Problem details.
Print only the lines from the top of the data through the line with "The gameplay of", both included, skipping every picture.

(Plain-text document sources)
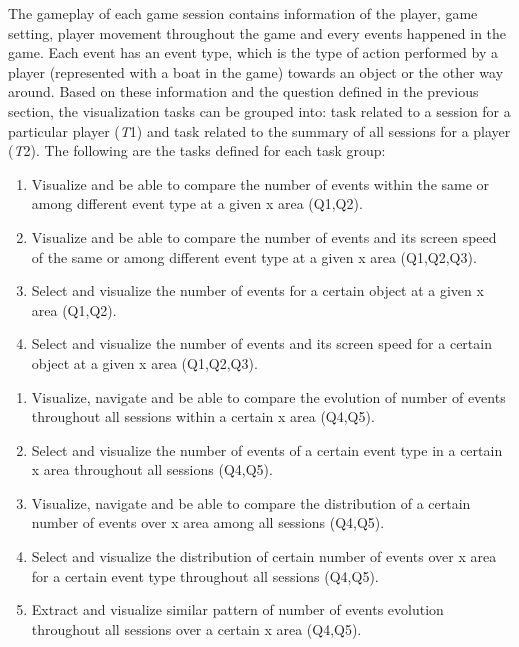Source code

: \documentclass{vgtc}                          %
\begin{document}
The gameplay of each game session contains information of the player, game setting, player movement throughout the game and every events happened in the game. Each event has an event type, which is the type of action performed by a player (represented with a boat in the game) towards an object or the other way around. Based on these information and the question defined in the previous section, the visualization tasks can be grouped into: task related to a session for a particular player (\textit{T}1) and task related to the summary of all sessions for a player (\textit{T}2). The following are the tasks defined for each task group:
\newcommand{\task}[2]{$#1 #2$}
\begin{enumerate}[label=\textbf{(\task{T1.}{\arabic*})}]
\item \label{t11} Visualize and be able to compare the number of events within the same or among different event type at a given x area (Q1,Q2).
\item \label{t12} Visualize and be able to compare the number of events and its screen speed of the same or among different event type at a given x area (Q1,Q2,Q3).
\item \label{t13} Select and visualize the number of events for a certain object at a given x area (Q1,Q2).
\item \label{t14} Select and visualize the number of events and its screen speed for a certain object at a given x area (Q1,Q2,Q3).
\end{enumerate}

\newcommand{\test}[2]{$#1 #2$}
\begin{enumerate}[label=\textbf{(\test{T2.}{\arabic*})}]
\item \label{t21} Visualize, navigate and be able to compare the evolution of number of events throughout all sessions within a certain x area (Q4,Q5).
\item \label{t22} Select and visualize the number of events of a certain event type in a certain x area throughout all sessions (Q4,Q5).
\item \label{t23} Visualize, navigate and be able to compare the distribution of a certain number of events over x area among all sessions (Q4,Q5).
\item \label{t24} Select and visualize the distribution of certain number of events over x area for a certain event type throughout all sessions (Q4,Q5).
\item \label{t25} Extract and visualize similar pattern of number of events evolution throughout all sessions over a certain x area (Q4,Q5).
\end{enumerate}
\end{document}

Output for this exercise.
Source code

: \documentclass{vgtc}                          %
\begin{document}
The gameplay of each game session contains information of the player, game setting, player movement throughout the game and every events happened in the game. Each event has an event type, which is the type of action performed by a player (represented with a boat in the game) towards an object or the other way around. Based on these information and the question defined in the previous section, the visualization tasks can be grouped into: task related to a session for a particular player (\textit{T}1) and task related to the summary of all sessions for a player (\textit{T}2). The following are the tasks defined for each task group:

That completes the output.